While their torpedo-planes struck at Yamato, many of the American dive-bombers and fighter-bombers continued to assault the escort vessels. Three destroyers were badly damaged. Kasumi was left burning furiously and not fully under control. Isokaze was also set on fire and was shaken by explosions. Suzutsuki’s bow was shattered by bomb hits and apparently also by a stray torpedo. And a rain of bombs left light cruiser Yahagi with her superstructure in ruins, listing and blazing furiously. She was already slowly sinking when the third American wave arrived and again made her a target. It is believed that she took a total of twelve bomb hits and perhaps five torpedoes in this and the earlier attacks. At 1405, this tough little ship finally capsized and sank. As she disappeared, a last explosion lit up the sky with a huge ball of flame.

Meanwhile other American aircraft were seeking out Yamato. Two more bomb hits and numerous near misses increased her already serious list, and a torpedo-bomber scored a hit on her stern, jamming the rudder. As all power failed, her great gun turrets jammed as well. ‘Abandon Ship’ was ordered. A final strike by Avengers hit her twice more – but this was a waste of torpedoes. At 1423, Yamato turned over completely; then exploded. A tremendous cloud of smoke, thousands of feet high, visible over a hundred miles away, marked another triumph of naval air-power.

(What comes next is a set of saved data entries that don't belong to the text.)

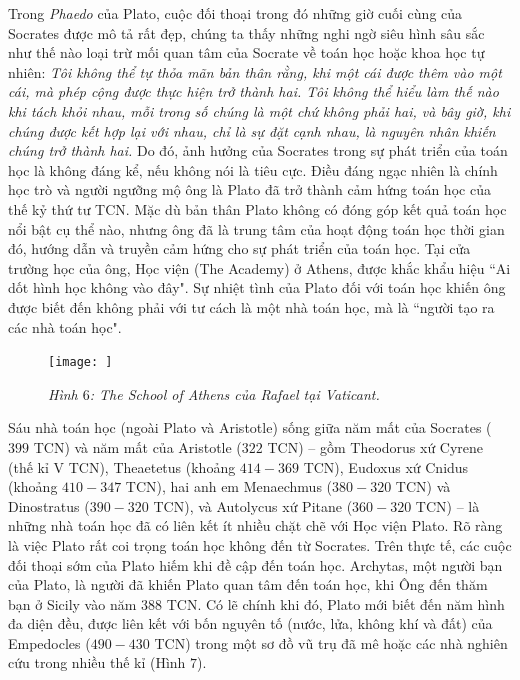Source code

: \begin{multicols}{2}
	\vskip 0.1cm
	Trong \textit{Phaedo} của Plato, cuộc đối thoại trong đó những giờ cuối cùng của Socrates được mô tả rất đẹp, chúng ta thấy những nghi ngờ siêu hình sâu sắc như thế nào loại trừ mối quan tâm của Socrate về toán học hoặc khoa học tự nhiên:
	\vskip 0.1cm
	\textit{Tôi không thể tự thỏa mãn bản thân rằng, khi một cái được thêm vào một cái, mà phép cộng được thực hiện trở thành hai. 
	\vskip 0.1cm
	Tôi không thể hiểu làm thế nào khi tách khỏi nhau, mỗi trong số chúng là một chứ không phải hai, và bây giờ, khi chúng được kết hợp lại với nhau, chỉ là sự đặt cạnh nhau, là nguyên nhân khiến chúng trở thành hai.}
	\vskip 0.1cm
	Do đó, ảnh hưởng của Socrates trong sự phát triển của toán học là không đáng kể, nếu không nói là tiêu cực. Điều đáng ngạc nhiên là chính học trò và người ngưỡng mộ ông là Plato đã trở thành cảm hứng toán học của thế kỷ thứ tư TCN. 
	\vskip 0.1cm
	Mặc dù bản thân Plato không có đóng góp kết quả toán học nổi bật cụ thể nào, nhưng ông đã là trung tâm của hoạt động toán học thời gian đó, hướng dẫn và truyền cảm hứng cho sự phát triển của toán học. Tại cửa trường học của ông, Học viện (The Academy) ở Athens, được khắc khẩu hiệu ``Ai dốt hình học không vào đây".
	\vskip 0.1cm
	\vskip 0.1cm
	Sự nhiệt tình của Plato đối với toán học khiến ông được biết đến không phải với tư cách là một nhà toán học, mà là ``người tạo ra các nhà toán học".
	\begin{figure}[H]
		\vspace*{-5pt}
		\centering
		\captionsetup{labelformat= empty, justification=centering}
		\texttt{[image: ]}
		\caption{\small\textit{\color{lichsutoanhoc}Hình $6$: The School of Athens của Rafael tại Vaticant.}}
		\vspace*{-10pt}
	\end{figure}
	Sáu nhà toán học (ngoài Plato và Aristotle) sống giữa năm mất của Socrates ($399$ TCN) và năm mất của Aristotle ($322$ TCN) -- gồm Theodorus xứ Cyrene (thế kỉ V TCN), Theaetetus (khoảng $414-369$ TCN), Eudoxus xứ Cnidus (khoảng $410-347$ TCN), hai anh em Menaechmus ($380-320$ TCN) và Dinostratus ($390-320$  TCN), và Autolycus xứ Pitane ($360-320$ TCN) -- là những nhà toán học đã có liên kết ít nhiều chặt chẽ với Học viện Plato.
	\vskip 0.1cm
	Rõ ràng là việc Plato rất coi trọng toán học không đến từ Socrates. Trên thực tế, các cuộc đối thoại sớm của Plato hiếm khi đề cập đến toán học.  Archytas, một người bạn của Plato, là người đã khiến Plato quan tâm đến toán học, khi Ông đến thăm bạn ở Sicily vào năm 388 TCN. Có lẽ chính khi đó, Plato mới biết đến năm hình đa diện đều, được liên kết với bốn nguyên tố (nước, lửa, không khí và đất) của Empedocles ($490-430$ TCN) trong một sơ đồ vũ trụ đã mê hoặc các nhà nghiên cứu trong nhiều thế kỉ (Hình $7$). 

\end{multicols}
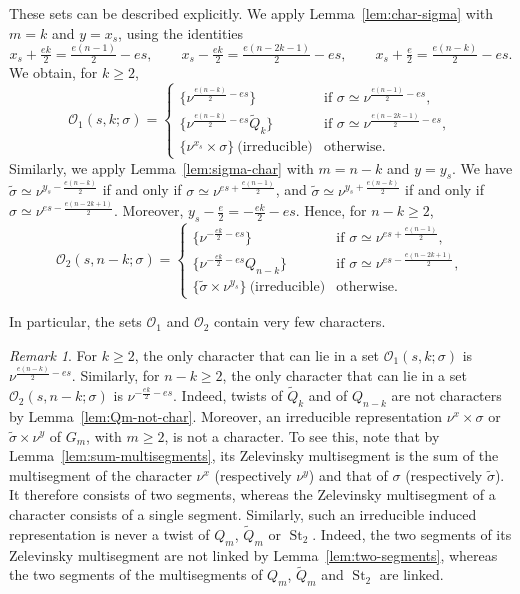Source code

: \documentclass[11pt]{amsart}
\numberwithin{equation}{section}
\theoremstyle{plain}
\theoremstyle{definition}
\theoremstyle{remark}
\newtheorem{remark}[theorem]{Remark}
\DeclareMathOperator{\St}{St}
\newcommand{\Qt}{\widetilde{Q}}
\begin{document}
These sets can be described explicitly. We apply Lemma~\ref{lem:char-sigma} with $m=k$ and $y=x_s$, using the identities
$$x_s+\tfrac{ek}2=\tfrac{e(n-1)}2-es,\qquad x_s-\tfrac{ek}2=\tfrac{e(n-2k-1)}2-es,\qquad x_s+\tfrac e2=\tfrac{e(n-k)}2-es.$$
We obtain, for $k\ge2$,
\begin{equation}\label{eq:O1}
	\mathcal O_1(s,k;\sigma)=\begin{cases}\{\nu^{\frac{e(n-k)}2-es}\}&\text{if }\sigma\simeq\nu^{\frac{e(n-1)}2-es},\\[2pt] \{\nu^{\frac{e(n-k)}2-es}\Qt_k\}&\text{if }\sigma\simeq\nu^{\frac{e(n-2k-1)}2-es},\\[2pt] \{\nu^{x_s}\times\sigma\}\ \text{(irreducible)}&\text{otherwise.}\end{cases}
\end{equation}
Similarly, we apply Lemma~\ref{lem:sigma-char} with $m=n-k$ and $y=y_s$. We have $\widetilde\sigma\simeq\nu^{y_s-\frac{e(n-k)}2}$ if and only if $\sigma\simeq\nu^{es+\frac{e(n-1)}2}$, and $\widetilde\sigma\simeq\nu^{y_s+\frac{e(n-k)}2}$ if and only if $\sigma\simeq\nu^{es-\frac{e(n-2k+1)}2}$. Moreover, $y_s-\frac e2=-\frac{ek}2-es$. Hence, for $n-k\ge2$,
\begin{equation}\label{eq:O2}
	\mathcal O_2(s,n-k;\sigma)=\begin{cases}\{\nu^{-\frac{ek}2-es}\}&\text{if }\sigma\simeq\nu^{es+\frac{e(n-1)}2},\\[2pt] \{\nu^{-\frac{ek}2-es}Q_{n-k}\}&\text{if }\sigma\simeq\nu^{es-\frac{e(n-2k+1)}2},\\[2pt] \{\widetilde\sigma\times\nu^{y_s}\}\ \text{(irreducible)}&\text{otherwise.}\end{cases}
\end{equation}

In particular, the sets $\mathcal O_1$ and $\mathcal O_2$ contain very few characters.

\begin{remark}\label{rem:O-characters}
	For $k\ge2$, the only character that can lie in a set $\mathcal O_1(s,k;\sigma)$ is $\nu^{\frac{e(n-k)}2-es}$. Similarly, for $n-k\ge2$, the only character that can lie in a set $\mathcal O_2(s,n-k;\sigma)$ is $\nu^{-\frac{ek}2-es}$. Indeed, twists of $\Qt_k$ and of $Q_{n-k}$ are not characters by Lemma~\ref{lem:Qm-not-char}. Moreover, an irreducible representation $\nu^{x}\times\sigma$ or $\widetilde\sigma\times\nu^y$ of $G_m$, with $m\ge2$, is not a character. To see this, note that by Lemma~\ref{lem:sum-multisegments}, its Zelevinsky multisegment is the sum of the multisegment of the character $\nu^x$ (respectively $\nu^y$) and that of $\sigma$ (respectively $\widetilde\sigma$). It therefore consists of two segments, whereas the Zelevinsky multisegment of a character consists of a single segment. Similarly, such an irreducible induced representation is never a twist of $Q_m$, $\Qt_m$ or $\St_2$. Indeed, the two segments of its Zelevinsky multisegment are not linked by Lemma~\ref{lem:two-segments}, whereas the two segments of the multisegments of $Q_m$, $\Qt_m$ and $\St_2$ are linked.
\end{remark}
\end{document}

So ended the Battle of the East China Sea. It had cost the lives of the Japanese Fleet Commander, Vice Admiral Seiichi Ito, Yamato’s captain Rear Admiral Kosaku Ariga, and more than 4,200 officers and men, over 3,000 of them in Yamato. Destroyers Isokaze and Kasumi, too badly damaged to be saved, were finished off by Japanese torpedoes or gunfire. Suzutsuki, with 20 feet of her bow missing, crawled slowly back to port, stern-first. Two other destroyers had been damaged. The Americans lost fifteen aircraft shot down or forced to ‘ditch’, but only twelve airmen died. Lieutenant William Delaney, an Avenger pilot from Belleau Wood who had been forced to bale out and thereafter watch the action unfold while clinging to his life raft in the middle of the enemy fleet, was snatched to safety under the noses of the surviving Japanese destroyers by an American flying-boat.

Unfortunately, the victory did nothing to check the onslaught of the suicide pilots. Between 26 March, when the preliminary attacks on Okinawa commenced, and 22 June, when the island was declared secure, Japanese air raids sank twenty-eight ships of various types and damaged 237 more. Twenty-six of the vessels sunk and 176 of those damaged were victims of the Kamikazes.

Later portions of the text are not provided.